> [YOUR INSTRUCTIONS]
Leave out the pictures. Return every record otherwise untouched.

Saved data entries
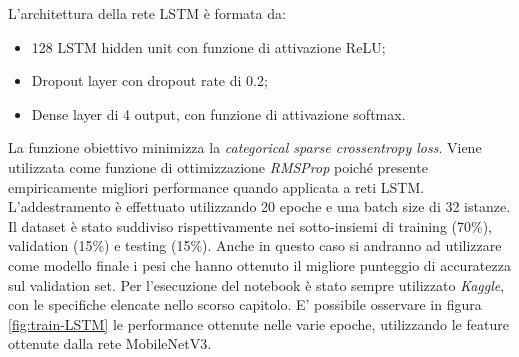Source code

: \documentclass[11pt]{report}
\begin{document}
L'architettura della rete LSTM è formata da:
\begin{itemize}
    \item 128 LSTM hidden unit con funzione di attivazione ReLU;
    
    \item Dropout layer con dropout rate di 0.2;
    
    \item Dense layer di 4 output, con funzione di attivazione softmax.
    
\end{itemize}

La funzione obiettivo minimizza la \textit{categorical sparse crossentropy loss}. Viene utilizzata come funzione di ottimizzazione \textit{RMSProp} \cite{tieleman2012rmsprop} poiché presente empiricamente migliori performance quando applicata a reti LSTM. L'addestramento è effettuato utilizzando 20 epoche e una batch size di 32 istanze. Il dataset è stato suddiviso rispettivamente nei sotto-insiemi di training (70\%), validation (15\%) e testing (15\%). Anche in questo caso si andranno ad utilizzare come modello finale i pesi che hanno ottenuto il migliore punteggio di accuratezza sul validation set. Per l'esecuzione del notebook è stato sempre utilizzato \textit{Kaggle}, con le specifiche elencate nello scorso capitolo. E' possibile osservare in figura \ref{fig:train-LSTM} le performance ottenute nelle varie epoche, utilizzando le feature ottenute dalla rete MobileNetV3.
\end{document}
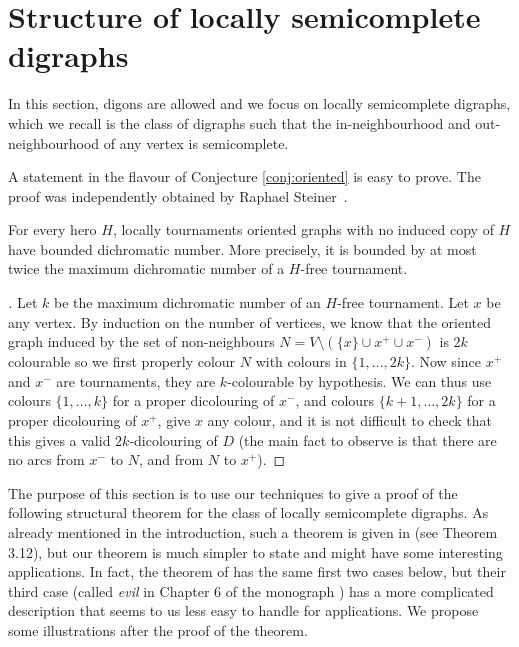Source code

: 

\section{Structure of locally semicomplete digraphs} \label{sec:semicomplete}

In this section, digons are allowed and we focus on locally semicomplete digraphs, which we recall is the class of digraphs such that the in-neighbourhood and out-neighbourhood of any vertex is semicomplete.%

A statement in the flavour of Conjecture \ref{conj:oriented} is easy to prove. The proof was independently obtained by Raphael Steiner~\cite{S21}. 

\begin{theorem}
For every hero $H$, locally tournaments oriented graphs with no induced copy of $H$  have bounded dichromatic number. More precisely, it is bounded by at most twice the maximum dichromatic number of a $H$-free tournament. 
\end{theorem}

\begin{proof}[]
Let $k$ be the maximum dichromatic number of an $H$-free tournament. 
Let $x$ be any vertex. By induction on the number of vertices, we know that the oriented graph induced by the set of non-neighbours $N=V\setminus (\{x\}\cup x^+ \cup x^-)$ is $2k$ colourable so we first properly colour $N$ with colours in $\{1,\ldots,2k\}$. Now since $x^+$ and $x^-$ are tournaments, they are $k$-colourable by hypothesis. We can thus use colours $\{1,\ldots,k\}$ for a proper dicolouring of $x^-$, and colours $\{k+1,\ldots,2k\}$ for a proper dicolouring of $x^+$, give $x$ any colour, and it is not difficult to check that this gives a valid $2k$-dicolouring of $D$ (the main fact to observe is that there are no arcs from $x^-$ to $N$, and from $N$ to $x^+$).
\end{proof}

The purpose of this section is to use our techniques to give a proof of the following structural theorem for the class of locally semicomplete digraphs. As already mentioned in the introduction, such a theorem is given in \cite{BGGV} (see Theorem 3.12), but our theorem is much simpler to state and might have some interesting applications. In fact, the theorem of \cite{BGGV} has the same first two cases below, but their third case (called {\em evil} in Chapter 6 of the monograph \cite{BG01}) has a more complicated description that seems to us less easy to handle for applications. We propose some illustrations after the proof of the theorem.

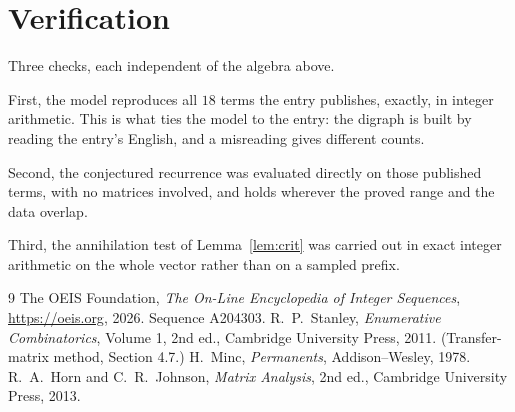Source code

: \documentclass[11pt,a4paper]{article}
\theoremstyle{plain}
\theoremstyle{definition}
\begin{document}
\section{Verification}

Three checks, each independent of the algebra above.

First, the model reproduces all $18$ terms the entry publishes, exactly, in integer
arithmetic. This is what ties the model to the entry: the digraph is built by reading the
entry's English, and a misreading gives different counts.

Second, the conjectured recurrence was evaluated directly on those published terms, with no
matrices involved, and holds wherever the proved range and the data overlap.

Third, the annihilation test of Lemma~\ref{lem:crit} was carried out in exact integer
arithmetic on the whole vector rather than on a sampled prefix.

\begin{thebibliography}{9}
 The OEIS Foundation, \emph{The On-Line Encyclopedia of Integer
Sequences}, \url{https://oeis.org}, 2026. Sequence A204303.
 R.~P.~Stanley, \emph{Enumerative Combinatorics}, Volume 1, 2nd ed.,
Cambridge University Press, 2011. (Transfer-matrix method, Section 4.7.)
 H.~Minc, \emph{Permanents}, Addison--Wesley, 1978.
 R.~A.~Horn and C.~R.~Johnson, \emph{Matrix Analysis}, 2nd ed., Cambridge
University Press, 2013.
\end{thebibliography}
\end{document}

> [EXERCISE SOLUTION]
Source code

: \documentclass[11pt]{report}
\begin{document}
L'architettura della rete LSTM è formata da:
\begin{itemize}
    \item 128 LSTM hidden unit con funzione di attivazione ReLU;
    
    \item Dropout layer con dropout rate di 0.2;
    
    \item Dense layer di 4 output, con funzione di attivazione softmax.
    
\end{itemize}

La funzione obiettivo minimizza la \textit{categorical sparse crossentropy loss}. Viene utilizzata come funzione di ottimizzazione \textit{RMSProp} \cite{tieleman2012rmsprop} poiché presente empiricamente migliori performance quando applicata a reti LSTM. L'addestramento è effettuato utilizzando 20 epoche e una batch size di 32 istanze. Il dataset è stato suddiviso rispettivamente nei sotto-insiemi di training (70\%), validation (15\%) e testing (15\%). Anche in questo caso si andranno ad utilizzare come modello finale i pesi che hanno ottenuto il migliore punteggio di accuratezza sul validation set. Per l'esecuzione del notebook è stato sempre utilizzato \textit{Kaggle}, con le specifiche elencate nello scorso capitolo. E' possibile osservare in figura \ref{fig:train-LSTM} le performance ottenute nelle varie epoche, utilizzando le feature ottenute dalla rete MobileNetV3.
\end{document}
Source code

: 

\section{Structure of locally semicomplete digraphs} \label{sec:semicomplete}

In this section, digons are allowed and we focus on locally semicomplete digraphs, which we recall is the class of digraphs such that the in-neighbourhood and out-neighbourhood of any vertex is semicomplete.%

A statement in the flavour of Conjecture \ref{conj:oriented} is easy to prove. The proof was independently obtained by Raphael Steiner~\cite{S21}. 

\begin{theorem}
For every hero $H$, locally tournaments oriented graphs with no induced copy of $H$  have bounded dichromatic number. More precisely, it is bounded by at most twice the maximum dichromatic number of a $H$-free tournament. 
\end{theorem}

\begin{proof}[]
Let $k$ be the maximum dichromatic number of an $H$-free tournament. 
Let $x$ be any vertex. By induction on the number of vertices, we know that the oriented graph induced by the set of non-neighbours $N=V\setminus (\{x\}\cup x^+ \cup x^-)$ is $2k$ colourable so we first properly colour $N$ with colours in $\{1,\ldots,2k\}$. Now since $x^+$ and $x^-$ are tournaments, they are $k$-colourable by hypothesis. We can thus use colours $\{1,\ldots,k\}$ for a proper dicolouring of $x^-$, and colours $\{k+1,\ldots,2k\}$ for a proper dicolouring of $x^+$, give $x$ any colour, and it is not difficult to check that this gives a valid $2k$-dicolouring of $D$ (the main fact to observe is that there are no arcs from $x^-$ to $N$, and from $N$ to $x^+$).
\end{proof}

The purpose of this section is to use our techniques to give a proof of the following structural theorem for the class of locally semicomplete digraphs. As already mentioned in the introduction, such a theorem is given in \cite{BGGV} (see Theorem 3.12), but our theorem is much simpler to state and might have some interesting applications. In fact, the theorem of \cite{BGGV} has the same first two cases below, but their third case (called {\em evil} in Chapter 6 of the monograph \cite{BG01}) has a more complicated description that seems to us less easy to handle for applications. We propose some illustrations after the proof of the theorem.

Source code

: \documentclass[11pt,a4paper]{article}
\theoremstyle{plain}
\theoremstyle{definition}
\begin{document}
\section{Verification}

Three checks, each independent of the algebra above.

First, the model reproduces all $18$ terms the entry publishes, exactly, in integer
arithmetic. This is what ties the model to the entry: the digraph is built by reading the
entry's English, and a misreading gives different counts.

Second, the conjectured recurrence was evaluated directly on those published terms, with no
matrices involved, and holds wherever the proved range and the data overlap.

Third, the annihilation test of Lemma~\ref{lem:crit} was carried out in exact integer
arithmetic on the whole vector rather than on a sampled prefix.

\begin{thebibliography}{9}
 The OEIS Foundation, \emph{The On-Line Encyclopedia of Integer
Sequences}, \url{https://oeis.org}, 2026. Sequence A204303.
 R.~P.~Stanley, \emph{Enumerative Combinatorics}, Volume 1, 2nd ed.,
Cambridge University Press, 2011. (Transfer-matrix method, Section 4.7.)
 H.~Minc, \emph{Permanents}, Addison--Wesley, 1978.
 R.~A.~Horn and C.~R.~Johnson, \emph{Matrix Analysis}, 2nd ed., Cambridge
University Press, 2013.
\end{thebibliography}
\end{document}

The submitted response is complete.